The American Lawyer recently suggested lady lawyers struggling in their careers turn to an unexpected new role model: the dominatrix. Although the article is less titillating than the headline (“Ladies, Get Out Your Whip”), it suggests that the career-counseling dominatrix can teach female lawyers—whom the article suggests are accustomed to “[n]ot getting credit, fear of asking, freezing at critical moments”—to “train” the men in their lives by making the men submissive.
Set aside the fact that an article encouraging male lawyers to train their female colleagues in such a way could only be found in the deep recesses of 4chan. In this article, I suggest five women all lawyers could view as role models long before turning to someone in leather and chains.

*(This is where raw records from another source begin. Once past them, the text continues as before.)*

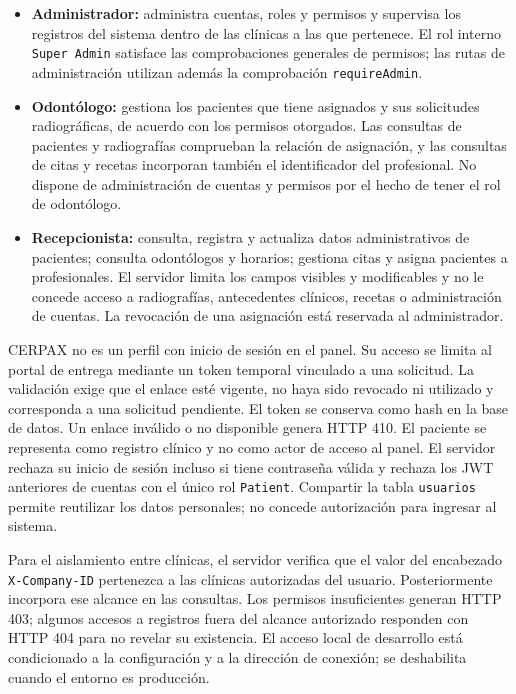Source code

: \begin{itemize}
  \item \textbf{Administrador:} administra cuentas, roles y permisos y
  supervisa los registros del sistema dentro de las clínicas a las que
  pertenece. El rol interno \texttt{Super Admin} satisface las comprobaciones
  generales de permisos; las rutas de administración utilizan además la
  comprobación \texttt{requireAdmin}.

  \item \textbf{Odontólogo:} gestiona los pacientes que tiene asignados
  y sus solicitudes radiográficas, de acuerdo con los permisos otorgados.
  Las consultas de pacientes y radiografías comprueban la relación de
  asignación, y las consultas de citas y recetas incorporan también el
  identificador del profesional. No dispone de administración de cuentas
  y permisos por el hecho de tener el rol de odontólogo.

  \item \textbf{Recepcionista:} consulta, registra y actualiza datos
  administrativos de pacientes; consulta odontólogos y horarios; gestiona
  citas y asigna pacientes a profesionales. El servidor limita los campos
  visibles y modificables y no le concede acceso a radiografías,
  antecedentes clínicos, recetas o administración de cuentas. La
  revocación de una asignación está reservada al administrador.
\end{itemize}

CERPAX no es un perfil con inicio de sesión en el panel. Su acceso se limita
al portal de entrega mediante un token temporal vinculado a una solicitud.
La validación exige que el enlace esté vigente, no haya sido revocado ni
utilizado y corresponda a una solicitud pendiente. El token se conserva
como hash en la base de datos. Un enlace inválido o no disponible genera
HTTP 410. El paciente se representa como registro clínico y no como actor
de acceso al panel. El servidor rechaza su inicio de sesión incluso si tiene
contraseña válida y rechaza los JWT anteriores de cuentas con el único rol
\texttt{Patient}. Compartir la tabla \texttt{usuarios} permite reutilizar los
datos personales; no concede autorización para ingresar al sistema.

Para el aislamiento entre clínicas, el servidor verifica que el valor del
encabezado \texttt{X-Company-ID} pertenezca a las clínicas autorizadas del
usuario. Posteriormente incorpora ese alcance en las consultas. Los
permisos insuficientes generan HTTP 403; algunos accesos a registros fuera
del alcance autorizado responden con HTTP 404 para no revelar su existencia.
El acceso local de desarrollo está condicionado a la configuración y a
la dirección de conexión; se deshabilita cuando el entorno es producción.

1. Judge Amy Coney Barrett
Currently sitting on the U.S. Court of Appeals for the Seventh Circuit, Amy Coney Barrett is a sterling role model for all lawyers. Barrett was nominated by President Trump in 2017 and survived a heated confirmation hearing, which included an exchange that has not aged well: Sen. Al Franken “question[ed]” her “judgment.”
Barrett is a beloved member of the faculty at Notre Dame Law School, where she teaches civil procedure, federal courts, and statutory interpretation. She is the mother of seven children, and—as this writer can personally attest— a generous and kind woman who gives to and expects from her students attentiveness of the highest quality.
2. Sister Nirmala Joshi
Any lawyer worth his salt should respect those trained in law but who live without practicing law. Sister Nirmala Joshi lived that life in spades. Raised in India and the eldest of ten children, Sister Nirmala was brought up in a Hindu family but, after being educated by Christian missionaries, converted to Catholicism and joined Saint Mother Teresa’s Missionaries of Charity.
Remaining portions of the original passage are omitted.